Start with the fact that throwaway lines like these are harmless enough (as long as they’re true!). But to stand out as a great communicator, selecting the best words, approaches, and processes to get your message across can make a significant difference in how others judge your competence — not to mention how willing they are to trust you with their personal “truths.”
So while we’re speaking of truth, here’s mine for this new year: I’ve decided to go in a different direction. No, seriously. Not a cliché for turning down job applicants. I really am going in a different direction for the new year. (More about that later.)
This will be my final weekly column. I’ve been writing articles for TLNT for the past seven years, and for the last year or so, writing the weekly “HR Communication Corner.” [Editor’s note: Thank you, Dianna, for all your contributions to helping HR leaders be better communicators!] So I’d like to leave you with key communication principles from the past seven years:
21 Top Communication Tips That Can Expand Your Influence and Increase Your Impact
- Be real. Let authenticity form the core of every conversation, coaching session, correspondence, or encounter. Connect on a human level. Be approachable, empathetic, and transparent.
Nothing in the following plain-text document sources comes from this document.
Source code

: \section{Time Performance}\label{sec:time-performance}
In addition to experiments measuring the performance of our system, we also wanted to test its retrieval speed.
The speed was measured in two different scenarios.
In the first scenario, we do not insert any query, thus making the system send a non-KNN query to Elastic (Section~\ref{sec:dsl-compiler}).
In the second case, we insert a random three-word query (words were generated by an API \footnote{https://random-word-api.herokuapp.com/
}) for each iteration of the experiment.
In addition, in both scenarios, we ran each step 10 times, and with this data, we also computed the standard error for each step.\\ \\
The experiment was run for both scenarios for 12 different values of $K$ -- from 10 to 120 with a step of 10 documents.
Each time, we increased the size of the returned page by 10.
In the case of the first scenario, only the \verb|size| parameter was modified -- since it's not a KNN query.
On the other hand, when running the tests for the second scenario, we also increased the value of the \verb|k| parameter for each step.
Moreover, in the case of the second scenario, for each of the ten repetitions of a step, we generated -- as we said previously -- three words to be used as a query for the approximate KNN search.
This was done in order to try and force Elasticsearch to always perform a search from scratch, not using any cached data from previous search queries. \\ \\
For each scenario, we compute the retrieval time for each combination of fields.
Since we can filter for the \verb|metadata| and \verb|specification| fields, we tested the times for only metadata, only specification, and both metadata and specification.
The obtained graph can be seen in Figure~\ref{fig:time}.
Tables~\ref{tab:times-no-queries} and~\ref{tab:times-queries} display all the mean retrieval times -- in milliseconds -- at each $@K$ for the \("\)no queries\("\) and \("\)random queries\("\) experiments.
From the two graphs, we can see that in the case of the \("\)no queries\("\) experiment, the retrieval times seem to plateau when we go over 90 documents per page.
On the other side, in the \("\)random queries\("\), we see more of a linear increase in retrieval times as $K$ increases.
- Listen attentively to what others say to you — not just the facts but the feelings and intentions behind the facts.
- Verify assumptions — yours and those of others. Ask people questions about what you’ve said to verify that they actually walk away with the conclusion you intend.
- Guide discussions with strategic, open-ended questions rather than declarative statements that imply you have all the answers.
- Answer questions directly. Don’t play dodge ball with vague generalities that confuse and do not amuse.
- Mediate conflict before it cripples your team. Unresolved conflict can divert focus, drain emotional energy, and decrease productivity for everyone.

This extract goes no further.